▶ **Exercise brief**
Skip the images and repeat every entry word for word.

---------- Task material ----------

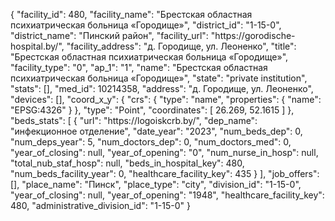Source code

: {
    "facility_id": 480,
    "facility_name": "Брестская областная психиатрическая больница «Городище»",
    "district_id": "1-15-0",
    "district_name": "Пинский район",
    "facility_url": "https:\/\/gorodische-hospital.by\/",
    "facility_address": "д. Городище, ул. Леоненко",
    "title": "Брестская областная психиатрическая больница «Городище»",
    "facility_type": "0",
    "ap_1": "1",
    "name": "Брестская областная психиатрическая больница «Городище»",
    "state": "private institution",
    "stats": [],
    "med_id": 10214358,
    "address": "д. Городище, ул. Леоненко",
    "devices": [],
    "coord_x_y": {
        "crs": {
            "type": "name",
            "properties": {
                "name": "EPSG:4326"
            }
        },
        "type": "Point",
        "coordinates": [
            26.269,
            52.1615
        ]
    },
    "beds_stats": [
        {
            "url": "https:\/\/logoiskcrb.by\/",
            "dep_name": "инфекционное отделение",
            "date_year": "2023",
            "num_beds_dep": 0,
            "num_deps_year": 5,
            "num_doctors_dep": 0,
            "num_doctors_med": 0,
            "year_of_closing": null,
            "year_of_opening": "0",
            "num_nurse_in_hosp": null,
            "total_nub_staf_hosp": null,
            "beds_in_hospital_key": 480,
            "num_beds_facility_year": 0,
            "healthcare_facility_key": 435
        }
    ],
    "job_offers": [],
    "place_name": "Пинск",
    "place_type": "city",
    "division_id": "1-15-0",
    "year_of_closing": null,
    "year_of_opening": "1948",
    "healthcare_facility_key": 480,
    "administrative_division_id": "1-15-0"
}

----------

▶ **Solution to this task**
Source code

: {
    "facility_id": 480,
    "facility_name": "Брестская областная психиатрическая больница «Городище»",
    "district_id": "1-15-0",
    "district_name": "Пинский район",
    "facility_url": "https:\/\/gorodische-hospital.by\/",
    "facility_address": "д. Городище, ул. Леоненко",
    "title": "Брестская областная психиатрическая больница «Городище»",
    "facility_type": "0",
    "ap_1": "1",
    "name": "Брестская областная психиатрическая больница «Городище»",
    "state": "private institution",
    "stats": [],
    "med_id": 10214358,
    "address": "д. Городище, ул. Леоненко",
    "devices": [],
    "coord_x_y": {
        "crs": {
            "type": "name",
            "properties": {
                "name": "EPSG:4326"
            }
        },
        "type": "Point",
        "coordinates": [
            26.269,
            52.1615
        ]
    },
    "beds_stats": [
        {
            "url": "https:\/\/logoiskcrb.by\/",
            "dep_name": "инфекционное отделение",
            "date_year": "2023",
            "num_beds_dep": 0,
            "num_deps_year": 5,
            "num_doctors_dep": 0,
            "num_doctors_med": 0,
            "year_of_closing": null,
            "year_of_opening": "0",
            "num_nurse_in_hosp": null,
            "total_nub_staf_hosp": null,
            "beds_in_hospital_key": 480,
            "num_beds_facility_year": 0,
            "healthcare_facility_key": 435
        }
    ],
    "job_offers": [],
    "place_name": "Пинск",
    "place_type": "city",
    "division_id": "1-15-0",
    "year_of_closing": null,
    "year_of_opening": "1948",
    "healthcare_facility_key": 480,
    "administrative_division_id": "1-15-0"
}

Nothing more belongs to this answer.